The Burke Museum of Natural History & Culture is the oldest public museum in Washington State with a collection of over 16 million artifacts and specimens, ranging from totem poles and gemstones to dinosaur fossils. Because the Burke’s collection is so wide-ranging and continues to grow, it needed a new building to serve as a coherent, effective container that would allow for flexibility over time. Olson Kundig Architects from Seattle took on the creative task.

Olson Kundig Architects

Tom Kundig: “The design goal was to tell the story of the Burke through transparency – allowing the public to see inside to every part of the museum, revealing elements like research and collections management that were previously hidden away from view. We wanted to create a simple, beautiful, rational and flexible building that will serve the Burke for hundreds of years.

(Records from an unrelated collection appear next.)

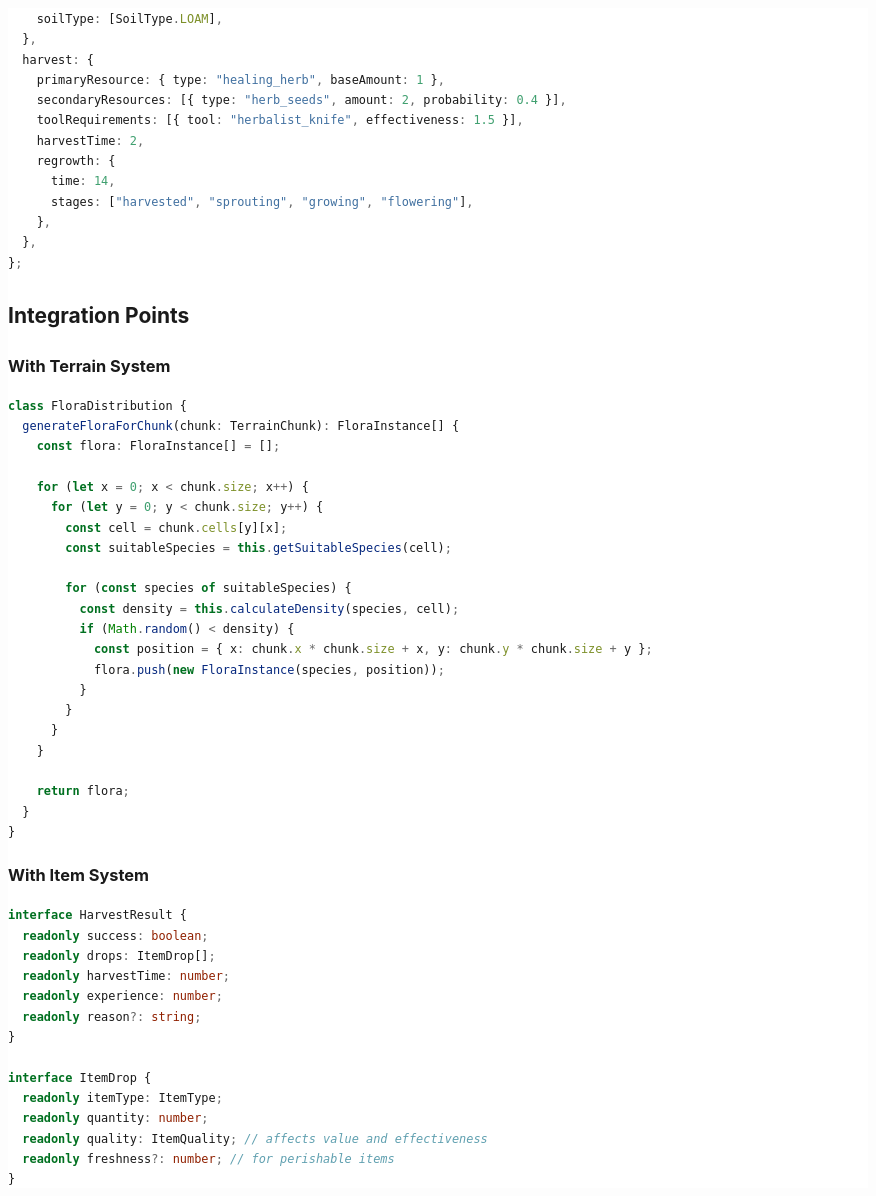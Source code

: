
 ```typescript
    soilType: [SoilType.LOAM],
  },
  harvest: {
    primaryResource: { type: "healing_herb", baseAmount: 1 },
    secondaryResources: [{ type: "herb_seeds", amount: 2, probability: 0.4 }],
    toolRequirements: [{ tool: "herbalist_knife", effectiveness: 1.5 }],
    harvestTime: 2,
    regrowth: {
      time: 14,
      stages: ["harvested", "sprouting", "growing", "flowering"],
    },
  },
};
```

## Integration Points

### With Terrain System

```typescript
class FloraDistribution {
  generateFloraForChunk(chunk: TerrainChunk): FloraInstance[] {
    const flora: FloraInstance[] = [];

    for (let x = 0; x < chunk.size; x++) {
      for (let y = 0; y < chunk.size; y++) {
        const cell = chunk.cells[y][x];
        const suitableSpecies = this.getSuitableSpecies(cell);

        for (const species of suitableSpecies) {
          const density = this.calculateDensity(species, cell);
          if (Math.random() < density) {
            const position = { x: chunk.x * chunk.size + x, y: chunk.y * chunk.size + y };
            flora.push(new FloraInstance(species, position));
          }
        }
      }
    }

    return flora;
  }
}
```

### With Item System

```typescript
interface HarvestResult {
  readonly success: boolean;
  readonly drops: ItemDrop[];
  readonly harvestTime: number;
  readonly experience: number;
  readonly reason?: string;
}

interface ItemDrop {
  readonly itemType: ItemType;
  readonly quantity: number;
  readonly quality: ItemQuality; // affects value and effectiveness
  readonly freshness?: number; // for perishable items
}
```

It is an inviting place not only for the public, but also for the scientists, researchers and curators of today and tomorrow.”

Large areas of glazing now maximize transparency and expose the interior experience to the street to connect the Burke to the campus, landscape and city. The design broke down traditional museum barriers between public and back-of-house spaces, integrating collections and research labs with traditional galleries and enabling visitors and the surrounding community to engage with the process of scientific discovery in a true working museum. A 24-foot-by-20-foot pivoting window wall continues this emphasis on transparency to literally open the Burke to the nature of a new outdoor courtyard.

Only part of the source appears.